Known as Plimpton 322, the small tablet was discovered in the early 1900s in what is now southern Iraq by archaeologist, academic, diplomat and antiquities dealer Edgar Banks, the person on whom the fictional character Indiana Jones was based.
It has four columns and 15 rows of numbers written on it in the cuneiform script of the time using a base 60, or sexagesimal, system.
“Plimpton 322 has puzzled mathematicians for more than 70 years, since it was realised it contains a special pattern of numbers called Pythagorean triples,” says Dr Daniel Mansfield of the School of Mathematics and Statistics in the UNSW Faculty of Science.
“The huge mystery, until now, was its purpose – why the ancient scribes carried out the complex task of generating and sorting the numbers on the tablet.
“The tablet not only contains the world’s oldest trigonometric table; it is also the only completely accurate trigonometric table, because of the very different Babylonian approach to arithmetic and geometry.
“This means it has great relevance for our modern world. Babylonian mathematics may have been out of fashion for more than 3000 years, but it has possible practical applications in surveying, computer graphics and education.
“This is a rare example of the ancient world teaching us something new,” he says.
The new study by Dr Mansfield and UNSW Associate Professor Norman Wildberger is published in Historia Mathematica, the official journal of the International Commission on the History of Mathematics.
A trigonometric table allows you to use one known ratio of the sides of a right-angle triangle to determine the other two unknown ratios.
The Greek astronomer Hipparchus, who lived about 120 years BC, has long been regarded as the father of trigonometry, with his “table of chords” on a circle considered the oldest trigonometric table.

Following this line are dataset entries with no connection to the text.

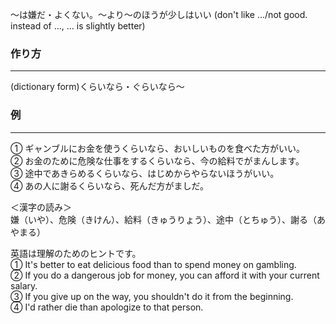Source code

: 〜は嫌だ・よくない。～より～のほうが少しはいい
(don't like .../not good. instead of ..., ... is slightly better)
### 作り方
***
(dictionary form)くらいなら・ぐらいなら〜

### 例
***
① ギャンブルにお金を使うくらいなら、おいしいものを食べた方がいい。  
② お金のために危険な仕事をするくらいなら、今の給料でがまんします。  
③ 途中であきらめるくらいなら、はじめからやらないほうがいい。  
④ あの人に謝るくらいなら、死んだ方がましだ。

＜漢字の読み＞  
嫌（いや）、危険（きけん）、給料（きゅうりょう）、途中（とちゅう）、謝る（あやまる）  
  
英語は理解のためのヒントです。  
① It's better to eat delicious food than to spend money on gambling.  
② If you do a dangerous job for money, you can afford it with your current salary.  
③ If you give up on the way, you shouldn't do it from the beginning.  
④ I'd rather die than apologize to that person.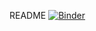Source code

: README
[![Binder](https://mybinder.org/badge_logo.svg)](https://mybinder.org/v2/gh/Deff17/Sensitivity_Analysis/master)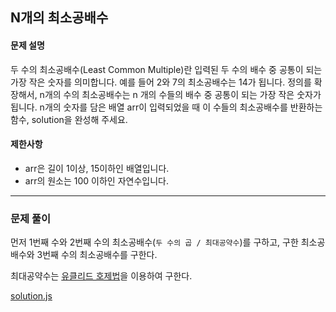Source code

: ## N개의 최소공배수

#### 문제 설명
두 수의 최소공배수(Least Common Multiple)란 입력된 두 수의 배수 중 공통이 되는 가장 작은 숫자를 의미합니다. 예를 들어 2와 7의 최소공배수는 14가 됩니다. 정의를 확장해서, n개의 수의 최소공배수는 n 개의 수들의 배수 중 공통이 되는 가장 작은 숫자가 됩니다. n개의 숫자를 담은 배열 arr이 입력되었을 때 이 수들의 최소공배수를 반환하는 함수, solution을 완성해 주세요.

#### 제한사항
- arr은 길이 1이상, 15이하인 배열입니다.
- arr의 원소는 100 이하인 자연수입니다.

***

### 문제 풀이
먼저 1번째 수와 2번째 수의 최소공배수(`두 수의 곱 / 최대공약수`)를 구하고, 구한 최소공배수와 3번째 수의 최소공배수를 구한다.

최대공약수는 [유클리드 호제법](https://ko.wikipedia.org/wiki/유클리드_호제법)을 이용하여 구한다.

[solution.js](./solution.js)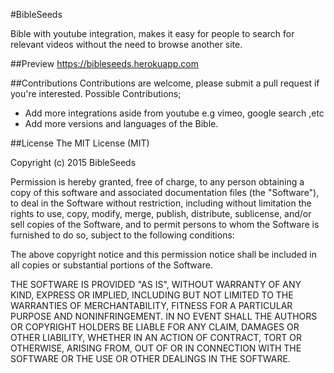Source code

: #BibleSeeds

Bible with youtube integration, makes it easy for people to search for relevant videos without the need to browse another site.

##Preview
https://bibleseeds.herokuapp.com

##Contributions
Contributions are welcome, please submit a pull request if you're interested.
Possible Contributions;
- Add more integrations aside from youtube e.g vimeo, google search ,etc
- Add more versions and languages of the Bible.

##License
The MIT License (MIT)

Copyright (c) 2015 BibleSeeds

Permission is hereby granted, free of charge, to any person obtaining a copy
of this software and associated documentation files (the "Software"), to deal
in the Software without restriction, including without limitation the rights
to use, copy, modify, merge, publish, distribute, sublicense, and/or sell
copies of the Software, and to permit persons to whom the Software is
furnished to do so, subject to the following conditions:

The above copyright notice and this permission notice shall be included in
all copies or substantial portions of the Software.

THE SOFTWARE IS PROVIDED "AS IS", WITHOUT WARRANTY OF ANY KIND, EXPRESS OR
IMPLIED, INCLUDING BUT NOT LIMITED TO THE WARRANTIES OF MERCHANTABILITY,
FITNESS FOR A PARTICULAR PURPOSE AND NONINFRINGEMENT. IN NO EVENT SHALL THE
AUTHORS OR COPYRIGHT HOLDERS BE LIABLE FOR ANY CLAIM, DAMAGES OR OTHER
LIABILITY, WHETHER IN AN ACTION OF CONTRACT, TORT OR OTHERWISE, ARISING FROM,
OUT OF OR IN CONNECTION WITH THE SOFTWARE OR THE USE OR OTHER DEALINGS IN
THE SOFTWARE.
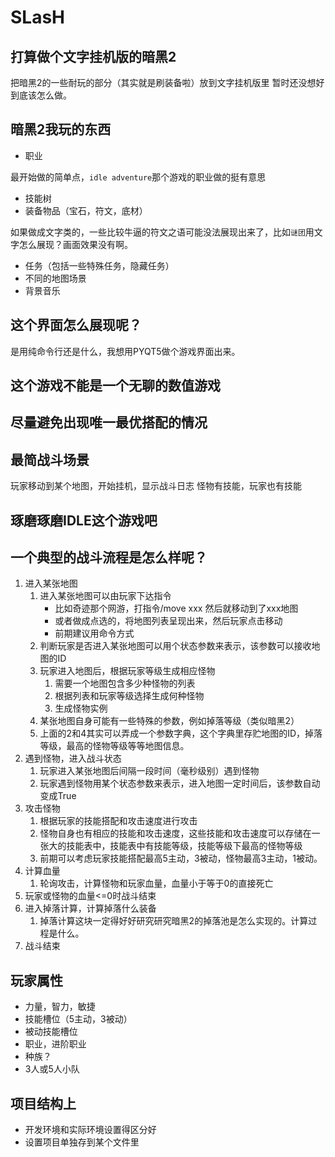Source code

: # SLasH

## 打算做个文字挂机版的暗黑2
把暗黑2的一些耐玩的部分（其实就是刷装备啦）放到文字挂机版里
暂时还没想好到底该怎么做。

## 暗黑2我玩的东西
* 职业

最开始做的简单点，`idle adventure`那个游戏的职业做的挺有意思

* 技能树
* 装备物品（宝石，符文，底材）

如果做成文字类的，一些比较牛逼的符文之语可能没法展现出来了，比如`谜团`用文字怎么展现？画面效果没有啊。

* 任务（包括一些特殊任务，隐藏任务）
* 不同的地图场景
* 背景音乐

## 这个界面怎么展现呢？

是用纯命令行还是什么，我想用PYQT5做个游戏界面出来。

## 这个游戏不能是一个无聊的数值游戏
## 尽量避免出现唯一最优搭配的情况

## 最简战斗场景

玩家移动到某个地图，开始挂机，显示战斗日志
怪物有技能，玩家也有技能

## 琢磨琢磨IDLE这个游戏吧

## 一个典型的战斗流程是怎么样呢？
1. 进入某张地图
    1. 进入某张地图可以由玩家下达指令
        * 比如奇迹那个网游，打指令/move xxx 然后就移动到了xxx地图
        * 或者做成点选的，将地图列表呈现出来，然后玩家点击移动
        * 前期建议用命令方式
    2. 判断玩家是否进入某张地图可以用个状态参数来表示，该参数可以接收地图的ID
    3. 玩家进入地图后，根据玩家等级生成相应怪物
        1. 需要一个地图包含多少种怪物的列表
        2. 根据列表和玩家等级选择生成何种怪物
        3. 生成怪物实例
    4. 某张地图自身可能有一些特殊的参数，例如掉落等级（类似暗黑2）
    5. 上面的2和4其实可以弄成一个参数字典，这个字典里存贮地图的ID，掉落等级，最高的怪物等级等等地图信息。
2. 遇到怪物，进入战斗状态
    1. 玩家进入某张地图后间隔一段时间（毫秒级别）遇到怪物
    2. 玩家遇到怪物用某个状态参数来表示，进入地图一定时间后，该参数自动变成True
3. 攻击怪物
    1. 根据玩家的技能搭配和攻击速度进行攻击
    2. 怪物自身也有相应的技能和攻击速度，这些技能和攻击速度可以存储在一张大的技能表中，技能表中有技能等级，技能等级下最高的怪物等级
    3. 前期可以考虑玩家技能搭配最高5主动，3被动，怪物最高3主动，1被动。
4. 计算血量
    1. 轮询攻击，计算怪物和玩家血量，血量小于等于0的直接死亡
5. 玩家或怪物的血量<=0时战斗结束
6. 进入掉落计算，计算掉落什么装备
    1. 掉落计算这块一定得好好研究研究暗黑2的掉落池是怎么实现的。计算过程是什么。
7. 战斗结束

## 玩家属性

* 力量，智力，敏捷
* 技能槽位（5主动，3被动）
* 被动技能槽位
* 职业，进阶职业
* 种族？
* 3人或5人小队

## 项目结构上

* 开发环境和实际环境设置得区分好
* 设置项目单独存到某个文件里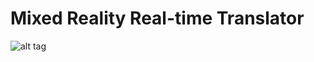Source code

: # Mixed Reality Real-time Translator
![alt tag](https://raw.github.com/peted70/mr-realtime-translator/master/img/headline.PNG)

“Plimpton 322 predates Hipparchus by more than 1000 years,” says Dr Wildberger. “It opens up new possibilities not just for modern mathematics research, but also for mathematics education. With Plimpton 322 we see a simpler, more accurate trigonometry that has clear advantages over our own.”
Dr Mansfield read about Plimpton 322 by chance when preparing material for first year mathematics students at UNSW. He and Dr Wildberger decided to study Babylonian mathematics and examine the different historical interpretations of the tablet’s meaning after realizing that it had parallels with the rational trigonometry of Dr Wildberger’s book Divine Proportions: Rational Trigonometry to Universal Geometry.
The 15 rows on the tablet describe a sequence of 15 right-angle triangles, which are steadily decreasing in inclination.
The left-hand edge of the tablet is broken and the UNSW researchers build on previous research to present new mathematical evidence that there were originally 6 columns and that the tablet was meant to be completed with 38 rows.
They also demonstrate how the ancient scribes, who used a base 60 numerical arithmetic similar to our time clock, rather than the base 10 number system we use, could have generated the numbers on the tablet using their mathematical techniques.
The UNSW Science mathematicians also provide evidence that discounts the widely-accepted view that the tablet was simply a teacher’s aid for checking students’ solutions of quadratic problems.
“Plimpton 322 was a powerful tool that could have been used for surveying fields or making architectural calculations to build palaces, temples or step pyramids,” says Dr Mansfield.
The tablet, which is thought to have come from the ancient Sumerian city of Larsa, has been dated to between 1822 and 1762 BC. It is now in the Rare Book and Manuscript Library at Columbia University in New York.
A Pythagorean triple consists of three, positive whole numbers a, b and c such that a2 + b2 = c2. The integers 3, 4 and 5 are a well-known example of a Pythagorean triple, but the values on Plimpton 322 are often considerably larger with, for example, the first row referencing the triple 119, 120 and 169.
The name is derived from Pythagoras’ theorem of right-angle triangles which states that the square of the hypotenuse (the diagonal side opposite the right angle) is the sum of the squares of the other two sides.